Extracted records
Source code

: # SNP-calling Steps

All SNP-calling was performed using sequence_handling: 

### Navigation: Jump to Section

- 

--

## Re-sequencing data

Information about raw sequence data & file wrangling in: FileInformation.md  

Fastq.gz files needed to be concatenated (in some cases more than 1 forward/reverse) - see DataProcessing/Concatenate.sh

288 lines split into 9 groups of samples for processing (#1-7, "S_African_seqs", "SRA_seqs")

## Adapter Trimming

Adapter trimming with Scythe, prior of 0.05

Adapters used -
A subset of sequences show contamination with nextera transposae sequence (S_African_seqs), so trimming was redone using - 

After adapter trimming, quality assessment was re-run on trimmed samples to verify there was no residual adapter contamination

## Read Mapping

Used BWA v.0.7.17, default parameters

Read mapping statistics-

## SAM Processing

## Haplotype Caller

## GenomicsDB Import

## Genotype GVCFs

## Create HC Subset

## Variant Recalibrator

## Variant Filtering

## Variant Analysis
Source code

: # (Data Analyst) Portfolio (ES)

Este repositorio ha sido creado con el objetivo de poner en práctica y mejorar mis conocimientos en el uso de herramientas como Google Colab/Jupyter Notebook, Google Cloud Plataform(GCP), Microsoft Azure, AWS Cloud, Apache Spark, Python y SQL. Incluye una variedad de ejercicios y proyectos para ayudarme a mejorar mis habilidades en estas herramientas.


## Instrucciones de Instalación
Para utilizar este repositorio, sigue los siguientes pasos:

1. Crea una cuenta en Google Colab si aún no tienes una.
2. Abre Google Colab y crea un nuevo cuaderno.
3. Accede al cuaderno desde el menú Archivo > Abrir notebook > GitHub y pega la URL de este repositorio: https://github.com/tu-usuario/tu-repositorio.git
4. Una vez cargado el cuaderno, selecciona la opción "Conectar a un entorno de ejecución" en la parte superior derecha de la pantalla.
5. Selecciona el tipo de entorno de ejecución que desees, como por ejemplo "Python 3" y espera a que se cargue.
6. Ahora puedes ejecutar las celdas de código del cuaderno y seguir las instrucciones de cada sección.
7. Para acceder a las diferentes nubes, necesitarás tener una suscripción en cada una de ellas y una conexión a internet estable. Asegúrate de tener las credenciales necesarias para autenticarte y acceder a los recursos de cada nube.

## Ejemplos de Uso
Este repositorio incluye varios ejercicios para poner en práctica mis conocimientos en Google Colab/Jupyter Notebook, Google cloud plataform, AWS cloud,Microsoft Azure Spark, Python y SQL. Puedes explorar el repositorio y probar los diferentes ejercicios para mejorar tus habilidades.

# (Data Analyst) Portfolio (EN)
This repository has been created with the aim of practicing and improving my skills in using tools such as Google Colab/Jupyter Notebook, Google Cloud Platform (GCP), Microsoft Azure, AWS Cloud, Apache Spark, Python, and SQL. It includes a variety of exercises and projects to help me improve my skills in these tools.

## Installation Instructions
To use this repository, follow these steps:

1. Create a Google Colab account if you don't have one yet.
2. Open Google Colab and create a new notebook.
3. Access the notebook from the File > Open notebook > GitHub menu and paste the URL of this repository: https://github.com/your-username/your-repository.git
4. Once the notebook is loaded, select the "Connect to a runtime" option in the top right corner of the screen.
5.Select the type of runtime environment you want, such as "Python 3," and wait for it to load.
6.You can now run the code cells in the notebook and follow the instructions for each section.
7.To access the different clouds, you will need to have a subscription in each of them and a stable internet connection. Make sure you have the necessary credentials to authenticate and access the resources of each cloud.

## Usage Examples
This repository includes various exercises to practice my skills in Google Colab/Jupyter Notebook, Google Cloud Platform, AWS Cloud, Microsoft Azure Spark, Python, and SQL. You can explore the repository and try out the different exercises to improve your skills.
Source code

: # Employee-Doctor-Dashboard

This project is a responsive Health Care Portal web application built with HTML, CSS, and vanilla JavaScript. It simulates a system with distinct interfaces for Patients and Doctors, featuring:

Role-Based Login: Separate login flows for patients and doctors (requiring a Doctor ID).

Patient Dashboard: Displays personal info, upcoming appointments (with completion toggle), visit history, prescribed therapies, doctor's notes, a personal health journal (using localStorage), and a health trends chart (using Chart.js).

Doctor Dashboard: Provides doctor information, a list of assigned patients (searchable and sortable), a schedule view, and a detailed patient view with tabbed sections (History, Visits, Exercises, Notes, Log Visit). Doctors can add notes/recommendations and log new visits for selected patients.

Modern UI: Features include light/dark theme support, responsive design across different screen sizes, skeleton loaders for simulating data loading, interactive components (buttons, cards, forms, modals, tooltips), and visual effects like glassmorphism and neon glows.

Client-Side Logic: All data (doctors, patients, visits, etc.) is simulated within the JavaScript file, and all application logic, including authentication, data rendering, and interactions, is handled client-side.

### EXERCISE OBJECTIVE
What you give back must be the stretch above, starting at the line with "## Haplotype Caller" and ending at the line with "4. Una vez cargado", copied exactly.

### TASK RESPONSE
## Haplotype Caller

## GenomicsDB Import

## Genotype GVCFs

## Create HC Subset

## Variant Recalibrator

## Variant Filtering

## Variant Analysis
Source code

: # (Data Analyst) Portfolio (ES)

Este repositorio ha sido creado con el objetivo de poner en práctica y mejorar mis conocimientos en el uso de herramientas como Google Colab/Jupyter Notebook, Google Cloud Plataform(GCP), Microsoft Azure, AWS Cloud, Apache Spark, Python y SQL. Incluye una variedad de ejercicios y proyectos para ayudarme a mejorar mis habilidades en estas herramientas.


## Instrucciones de Instalación
Para utilizar este repositorio, sigue los siguientes pasos:

1. Crea una cuenta en Google Colab si aún no tienes una.
2. Abre Google Colab y crea un nuevo cuaderno.
3. Accede al cuaderno desde el menú Archivo > Abrir notebook > GitHub y pega la URL de este repositorio: https://github.com/tu-usuario/tu-repositorio.git
4. Una vez cargado el cuaderno, selecciona la opción "Conectar a un entorno de ejecución" en la parte superior derecha de la pantalla.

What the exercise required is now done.